Usually, conventional solvent extraction of Acys is time and solvent consuming and has a low efficiency. Moreover, thermal extraction with a long time could cause the degradation of Acys and decrease the antioxidant activity of the extracts [6, 7]. Microwave-assisted extraction (MAE) utilizes the energy of microwaves to cause molecular movement and rotation of liquids with a permanent dipole leading to a very fast heating of the solvent and the sample, offering advantages like improved efficiency, reduced extraction time, low solvent consumption, and high level of automation compared to conventional extraction techniques [8, 9]. Recently, there have been many reports on the application of MAE on the extraction of natural products, such as artemisinin [10], ginseng saponins [11], and essential oils [12]. In addition, in MAE a wider range of solvents could be used, as the technique should be less dependent on a high solvent affinity [8].

Response surface methodology (RSM) is effective for responses that are influenced by many factors and their interactions, which was originally described by Box and Wilsonas [13]. Many studies indicated that it is useful for developing, improving, and optimizing processes [14, 15].

In this paper, the MAE parameters such as the ratio of solvents to materials, microwave irradiation power, and extraction time were optimized by RSM, in order to obtain the optimal extraction yield of Acys extracts from red raspberry.

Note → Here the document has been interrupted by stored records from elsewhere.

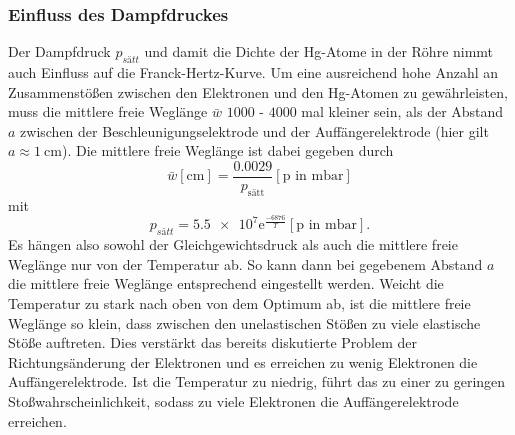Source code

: \subsubsection*{Einfluss des Dampfdruckes}
Der Dampfdruck $p_{sätt}$ und damit die Dichte der Hg-Atome in der Röhre nimmt auch Einfluss auf die Franck-Hertz-Kurve. Um eine ausreichend
hohe Anzahl an Zusammenstößen zwischen den Elektronen und den Hg-Atomen zu gewährleisten, muss die mittlere freie Weglänge $\bar{w}$
$\num{1000}$ - $\num{4000}$ mal kleiner sein, als der Abstand $a$ zwischen der Beschleunigungselektrode und der Auffängerelektrode (hier gilt
$a\approx\SI{1}{\centi\metre}$). Die mittlere freie Weglänge ist dabei gegeben durch
\begin{equation}
    \bar{w}[\si{\centi\metre}]=\frac{\num{0.0029}}{p_\text{sätt}} [\text{p in } \si{\milli\bar}]
    \label{eqn:freieweglaengetheorie}
\end{equation}
mit
\begin{equation}
    p_{sätt}=\num{5.5e7}\text{e}^{\frac{-6876}{T}} [\text{p in }\si{\milli\bar}] .
    \label{eqn:sättigungsdampfdrtheorie}
\end{equation}
Es hängen also sowohl der Gleichgewichtsdruck als auch die mittlere freie Weglänge nur von der Temperatur ab. So kann dann bei gegebenem
Abstand $a$ die mittlere freie Weglänge entsprechend eingestellt werden. Weicht die Temperatur zu stark nach oben von dem Optimum ab, ist die
mittlere freie Weglänge so klein, dass zwischen den unelastischen Stößen zu viele elastische Stöße auftreten. Dies verstärkt das bereits
diskutierte Problem der Richtungsänderung der Elektronen und es erreichen zu wenig Elektronen die Auffängerelektrode. Ist die Temperatur zu
niedrig, führt das zu einer zu geringen Stoßwahrscheinlichkeit, sodass zu viele Elektronen die Auffängerelektrode erreichen.
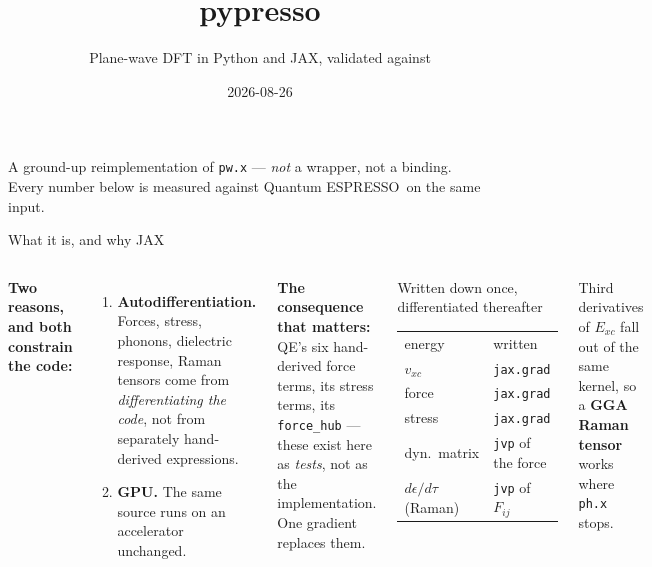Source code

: \documentclass[aspectratio=169,10pt]{beamer}
\title{\textbf{pypresso}}
\subtitle{Plane-wave DFT in Python and JAX, validated against \qe}
\date{2026-08-26}
\newcommand{\qe}{Quantum ESPRESSO}
\begin{document}
\begin{frame}\titlepage
\begin{center}\small
A ground-up reimplementation of \texttt{pw.x} --- \emph{not} a wrapper, not a binding.\\
Every number below is measured against \qe\ on the same input.
\end{center}
\end{frame}

\begin{frame}{What it is, and why JAX}
\begin{columns}[T]
\textbf{Two reasons, and both constrain the code:}
\begin{enumerate}
  \item \textbf{Autodifferentiation.} Forces, stress, phonons, dielectric
    response, Raman tensors come from \emph{differentiating the code}, not from
    separately hand-derived expressions.
  \item \textbf{GPU.} The same source runs on an accelerator unchanged.
\end{enumerate}
\vspace{4pt}
\textbf{The consequence that matters:}\\
QE's six hand-derived force terms, its stress terms, its \texttt{force\_hub} ---
these exist here as \emph{tests}, not as the implementation. One gradient
replaces them.
\footnotesize
\begin{block}{Written down once, differentiated thereafter}
\begin{tabular}{ll}
\toprule
energy & written \\
$v_{xc}$ & \texttt{jax.grad} \\
force & \texttt{jax.grad} \\
stress & \texttt{jax.grad} \\
dyn.\ matrix & \texttt{jvp} of the force \\
$d\epsilon/d\tau$ (Raman) & \texttt{jvp} of $F_{ij}$ \\
\bottomrule
\end{tabular}
\end{block}
Third derivatives of $E_{xc}$ fall out of the same kernel, so a \textbf{GGA
Raman tensor} works where \texttt{ph.x} stops.
\end{columns}
\end{frame}
\end{document}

In addition, we identified the Acys composition of extracts by HPLC-MS and evaluated the influence of microwave on the extraction efficiency and chemical compositions of Acys extracts, in comparison to the conventional solvent extraction.

Materials and methods

Chemicals

Hydrochloric acid and 95% ethanol were of reagent grade, and methanol and formic acid were of chromatographic grade, and all chemicals were purchased from Beijing Chemical Reagents Company (Beijing, China). Amberlite CG-50 chromatographic ion exchange resin and a 0.45 μm membrane filter were purchased from Sigma Chemical Co.

Plant materials

Red raspberry fruits were provided by Forestry Institute of Chinese Academy (Beijing, China), and harvested from its orchards in July 2003. Each 1 kg of fruits were packaged in PE bag. After frozen at −40 °C for 48 h, all fruits were stored at −18 °C until further analysis.

MAE of anthocyanins from red raspberry

The MAE procedure that used in the experiment was developed by Kwon et al. [11] with a little modification. A total of 60±0.5 g of frozen fruits sample was crushed into pieces (3–4 mm) and put into a double-neck flask with a cooling system. After the flask was filled with the proper volume that was selected according to the solvent to sample ratio in experiments design, of extraction liquids, 1.5 M HCl – 95% ethanol (15:85), it was exposed for a period of time in a microwave extractor (Model NJL07-3, Jiequan microwave equipment Co., Ltd., Nanjing, China) under a given microwave power. The flask was taken out and cooled to room temperature by cooling water and filtered through Whatman No. 1 paper under vacuum, then collected in a volumetric flask. The residue was taken back and extracted again in the same conditions. The Acys extracts of the twice-extraction were mixed and used for determination of the total Acys content.

Conventional extraction of anthocyanins from red raspberry

The conventional extraction procedure used in this experiment has been described by Fuleki and Francis [16], and a little modification was made. A total of 60±0.5 g of frozen samples were smashed into pieces (3–4 mm), and mixed with 240 ml of 1.5N HCl – 95% ethanol (15:85) solvents in a 500 ml round bottom flask fitted with a cooling system. Extractions temperature was set at 55±1 °C, which was equivalent to mean temperature under optimized conditions in MAE process. Extractions were carried out for 12, 20, 30, 60 min, respectively. The Acys extracts was cooled to room temperature and filtered through Whatman No. 1 paper under vacuum and collected in a volumetric flask. The residue was taken back and extracted again in the same conditions. The Acys extracts of the twice-extraction were mixed and used for the determination of the total Acys content.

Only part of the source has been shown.